[Collected data]
○ ○ ○

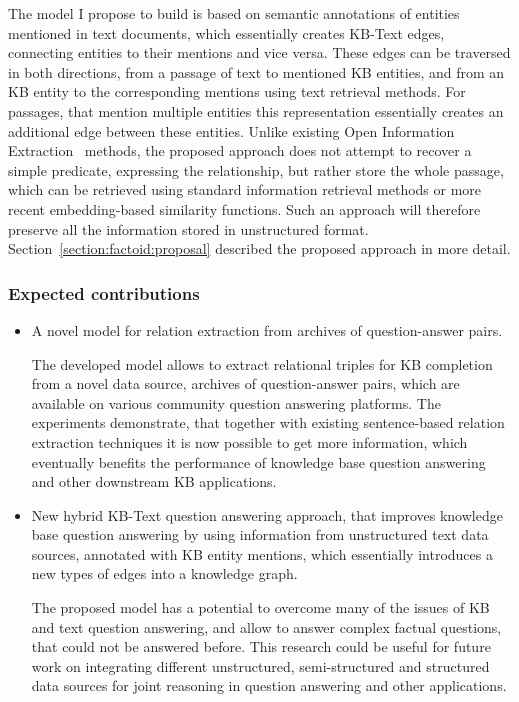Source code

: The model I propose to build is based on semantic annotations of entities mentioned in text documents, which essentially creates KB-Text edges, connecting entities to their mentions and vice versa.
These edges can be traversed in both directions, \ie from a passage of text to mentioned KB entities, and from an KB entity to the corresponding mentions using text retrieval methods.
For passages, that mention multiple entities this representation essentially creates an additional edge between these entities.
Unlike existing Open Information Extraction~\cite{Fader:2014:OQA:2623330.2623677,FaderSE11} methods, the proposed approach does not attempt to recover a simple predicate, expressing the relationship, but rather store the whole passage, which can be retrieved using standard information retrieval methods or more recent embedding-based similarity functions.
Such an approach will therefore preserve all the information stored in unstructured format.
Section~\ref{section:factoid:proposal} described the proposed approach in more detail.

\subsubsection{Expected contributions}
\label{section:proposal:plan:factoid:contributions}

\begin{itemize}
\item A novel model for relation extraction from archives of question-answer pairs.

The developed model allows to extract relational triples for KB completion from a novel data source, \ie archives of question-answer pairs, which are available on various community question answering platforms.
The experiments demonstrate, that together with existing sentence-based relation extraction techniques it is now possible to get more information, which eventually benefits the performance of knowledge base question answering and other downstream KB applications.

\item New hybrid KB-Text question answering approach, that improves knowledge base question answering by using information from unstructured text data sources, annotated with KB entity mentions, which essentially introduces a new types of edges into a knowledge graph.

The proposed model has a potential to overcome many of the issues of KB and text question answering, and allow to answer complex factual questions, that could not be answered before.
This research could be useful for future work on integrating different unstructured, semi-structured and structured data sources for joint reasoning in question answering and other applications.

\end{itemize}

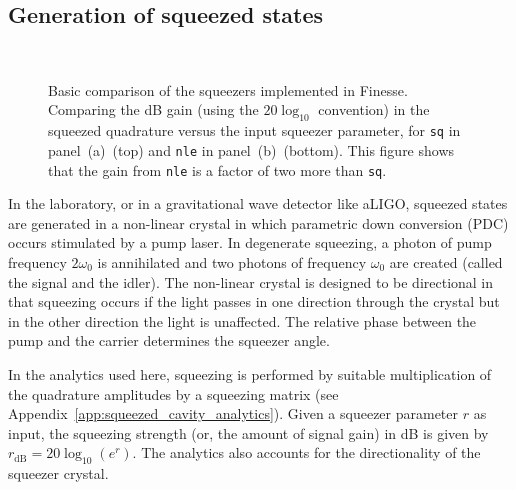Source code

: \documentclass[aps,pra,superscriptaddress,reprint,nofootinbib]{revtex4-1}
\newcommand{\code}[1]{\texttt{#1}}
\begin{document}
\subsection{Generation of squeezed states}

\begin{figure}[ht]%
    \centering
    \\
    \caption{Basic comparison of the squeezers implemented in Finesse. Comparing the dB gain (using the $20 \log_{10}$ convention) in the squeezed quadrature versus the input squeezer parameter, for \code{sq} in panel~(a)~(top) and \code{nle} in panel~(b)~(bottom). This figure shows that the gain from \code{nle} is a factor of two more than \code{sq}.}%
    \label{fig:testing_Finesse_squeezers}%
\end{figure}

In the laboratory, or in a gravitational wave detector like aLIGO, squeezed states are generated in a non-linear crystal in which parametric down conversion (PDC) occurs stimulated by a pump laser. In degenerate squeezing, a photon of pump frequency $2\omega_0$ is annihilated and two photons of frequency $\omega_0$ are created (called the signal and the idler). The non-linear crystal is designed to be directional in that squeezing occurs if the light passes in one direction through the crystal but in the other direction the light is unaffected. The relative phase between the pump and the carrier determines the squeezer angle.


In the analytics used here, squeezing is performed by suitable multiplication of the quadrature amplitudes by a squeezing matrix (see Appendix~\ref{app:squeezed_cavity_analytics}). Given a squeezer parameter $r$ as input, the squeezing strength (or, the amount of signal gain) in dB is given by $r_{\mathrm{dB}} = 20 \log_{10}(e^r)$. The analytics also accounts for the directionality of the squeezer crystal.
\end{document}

○ ○ ○

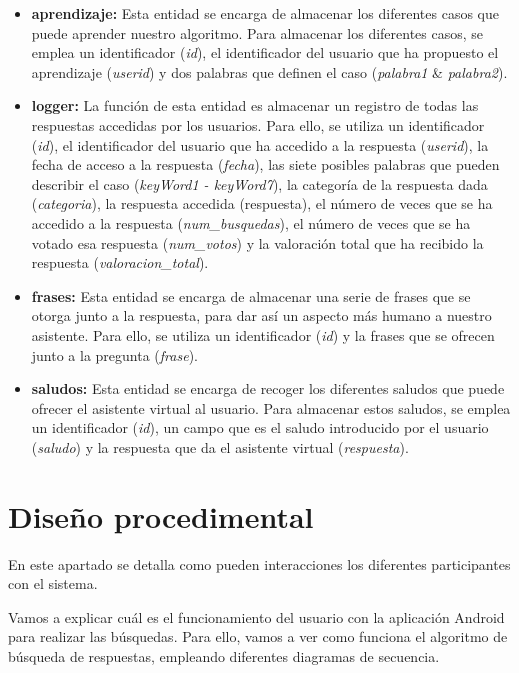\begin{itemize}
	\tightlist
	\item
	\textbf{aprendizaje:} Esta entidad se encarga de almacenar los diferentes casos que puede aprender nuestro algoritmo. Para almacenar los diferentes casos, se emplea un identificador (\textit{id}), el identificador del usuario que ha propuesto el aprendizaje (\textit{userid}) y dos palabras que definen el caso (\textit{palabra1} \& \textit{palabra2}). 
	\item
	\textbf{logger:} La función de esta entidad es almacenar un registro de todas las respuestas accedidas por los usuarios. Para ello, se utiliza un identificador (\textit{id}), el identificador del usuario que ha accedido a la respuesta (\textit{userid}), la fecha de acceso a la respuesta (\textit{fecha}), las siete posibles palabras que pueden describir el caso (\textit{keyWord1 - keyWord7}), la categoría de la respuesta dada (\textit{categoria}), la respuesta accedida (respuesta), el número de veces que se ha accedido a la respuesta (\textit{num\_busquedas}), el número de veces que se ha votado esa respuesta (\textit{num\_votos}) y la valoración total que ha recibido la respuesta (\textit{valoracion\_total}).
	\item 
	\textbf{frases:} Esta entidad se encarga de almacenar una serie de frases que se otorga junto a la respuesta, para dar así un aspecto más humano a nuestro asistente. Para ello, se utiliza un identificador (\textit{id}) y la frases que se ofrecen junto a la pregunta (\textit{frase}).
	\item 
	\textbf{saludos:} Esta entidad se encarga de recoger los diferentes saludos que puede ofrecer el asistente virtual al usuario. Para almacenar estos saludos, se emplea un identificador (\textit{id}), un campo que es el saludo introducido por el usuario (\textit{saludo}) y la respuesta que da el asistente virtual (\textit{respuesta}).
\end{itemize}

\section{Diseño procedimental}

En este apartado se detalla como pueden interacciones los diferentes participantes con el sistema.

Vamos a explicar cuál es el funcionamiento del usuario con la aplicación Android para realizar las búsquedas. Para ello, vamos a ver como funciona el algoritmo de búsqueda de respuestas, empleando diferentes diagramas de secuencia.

○ ○ ○

Problem: Whenever "proposal" occurs in a line above, copy that line.

Answer:
Section~\ref{section:factoid:proposal} described the proposed approach in more detail.
\label{section:proposal:plan:factoid:contributions}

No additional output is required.